Aku memilih memalingkan wajahku kearah kaca jendela. Dan detik ini juga aku tersadar mobil yang kutumpangi ini adalah Lamborghini.
Yatuhan, aku bersumpah jika orang melihatku menaiki mobil ini mereka akan menertawaiku.

Mana mungkin, upik abu seperti ku bisa menaiki mobil sekeren ini? Lamborghini coy,
Aku merasa lebih pantas naik gerobak daripada mobil semewah ini.

" Reno "

Dia menoleh, menatapku dengan cepat.
Tatapan matanya berubah menjadi lembut. Aku seketika merinding melihat wajahnya selembut ini, mungkin karena aku terbiasa melihat wajahnya yang datar tanpa ekspresi.

" Kita kemana? " Tanyaku, dan hanya dijawabnya dengan deheman saja.

" payah kalo ngomong sama robot yang cuma bisa ngangguk ngangguk doang "
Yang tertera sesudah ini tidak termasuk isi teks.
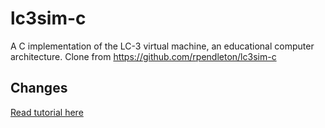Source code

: # lc3sim-c

A C implementation of the LC-3 virtual machine, an educational computer architecture.
Clone from https://github.com/rpendleton/lc3sim-c 

## Changes

[Read tutorial here](https://justinmeiners.github.io/lc3-vm/)

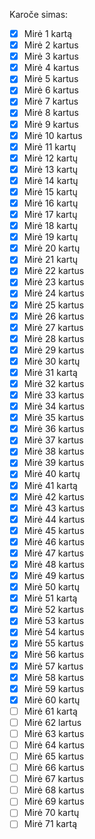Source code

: Karoče simas:
- [x] Mirė 1 kartą
- [x] Mirė 2 kartus
- [x] Mirė 3 kartus
- [x] Mirė 4 kartus
- [x] Mirė 5 kartus
- [x] Mirė 6 kartus
- [x] Mirė 7 kartus
- [x] Mirė 8 kartus
- [x] Mirė 9 kartus
- [x] Mirė 10 kartus
- [x] Mirė 11 kartų
- [x] Mirė 12 kartų
- [x] Mirė 13 kartų
- [x] Mirė 14 kartų
- [x] Mirė 15 kartų
- [x] Mirė 16 kartų
- [x] Mirė 17 kartų
- [x] Mirė 18 kartų
- [x] Mirė 19 kartų
- [x] Mirė 20 kartų
- [x] Mirė 21 kartų
- [x] Mirė 22 kartus
- [x] Mirė 23 kartus
- [x] Mirė 24 kartus
- [x] Mirė 25 kartus
- [x] Mirė 26 kartus
- [x] Mirė 27 kartus
- [x] Mirė 28 kartus
- [x] Mirė 29 kartus
- [x] Mirė 30 kartų
- [x] Mirė 31 kartą
- [x] Mirė 32 kartus
- [x] Mirė 33 kartus
- [x] Mirė 34 kartus
- [x] Mirė 35 kartus
- [x] Mirė 36 kartus
- [x] Mirė 37 kartus
- [x] Mirė 38 kartus
- [x] Mirė 39 kartus
- [x] Mirė 40 kartų
- [x] Mirė 41 kartą
- [x] Mirė 42 kartus
- [x] Mirė 43 kartus
- [x] Mirė 44 kartus
- [x] Mirė 45 kartus
- [x] Mirė 46 kartus
- [x] Mirė 47 kartus
- [x] Mirė 48 kartus
- [x] Mirė 49 kartus
- [x] Mirė 50 kartų
- [x] Mirė 51 kartą
- [x] Mirė 52 kartus
- [x] Mirė 53 kartus
- [x] Mirė 54 kartus
- [x] Mirė 55 kartus
- [x] Mirė 56 kartus
- [x] Mirė 57 kartus
- [x] Mirė 58 kartus
- [x] Mirė 59 kartus
- [x] Mirė 60 kartų
- [ ] Mirė 61 kartą
- [ ] Mirė 62 lartus
- [ ] Mirė 63 kartus
- [ ] Mirė 64 kartus
- [ ] Mirė 65 kartus
- [ ] Mirė 66 kartus
- [ ] Mirė 67 kartus
- [ ] Mirė 68 kartus
- [ ] Mirė 69 kartus
- [ ] Mirė 70 kartų
- [ ] Mirė 71 kartą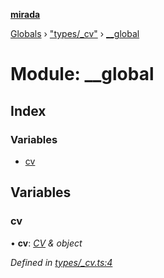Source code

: **[mirada](../README.md)**

[Globals](../README.md) › ["types/_cv"](_types__cv_.md) › [__global](_types__cv_.__global.md)

# Module: __global

## Index

### Variables

* [cv](_types__cv_.__global.md#cv)

## Variables

###  cv

• **cv**: *[CV](_types_opencv_index_.md#cv) & object*

*Defined in [types/_cv.ts:4](https://github.com/cancerberoSgx/mirada/blob/170e57c/mirada/src/types/_cv.ts#L4)*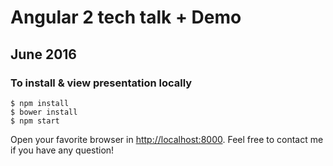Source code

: # Angular 2 tech talk + Demo
## June 2016

### To install & view presentation locally

	$ npm install
	$ bower install
	$ npm start

Open your favorite browser in [http://localhost:8000](http://localhost:8000). 
Feel free to contact me if you have any question!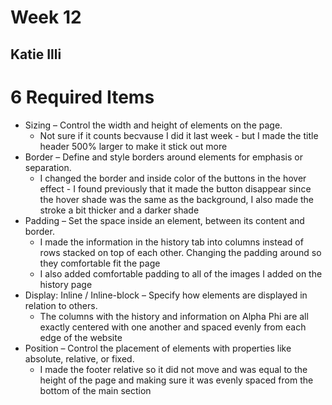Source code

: # Week 12
## Katie Illi

# 6 Required Items
- Sizing – Control the width and height of elements on the page.
    - Not sure if it counts becvause I did it last week - but I made the title header 500% larger to make it stick out more
- Border – Define and style borders around elements for emphasis or separation.
    - I changed the border and inside color of the buttons in the hover effect - I found previously that it made the button disappear since the hover shade was the same as the background, I also made the stroke a bit thicker and a darker shade
- Padding – Set the space inside an element, between its content and border.
    - I made the information in the history tab into columns instead of rows stacked on top of each other. Changing the padding around so they comfortable fit the page
    - I also added comfortable padding to all of the images I added on the history page
- Display: Inline / Inline-block – Specify how elements are displayed in relation to others.
    - The columns with the history and information on Alpha Phi are all exactly centered with one another and spaced evenly from each edge of the website
- Position – Control the placement of elements with properties like absolute, relative, or fixed.
    - I made the footer relative so it did not move and was equal to the height of the page and making sure it was evenly spaced from the bottom of the main section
" Ke kantorku " jawabnya yang terdengar seperti menahan geram.

----------------

" Kenapa sih membawaku kesini? " aku benci ditatap para karyawan yang seperti merendahkan ku. Aku tahu diri, aku memang tidak pantas berada disini . tapi dia, pria arogant ini yang membawaku kesini tanpa tujuan yang jelas.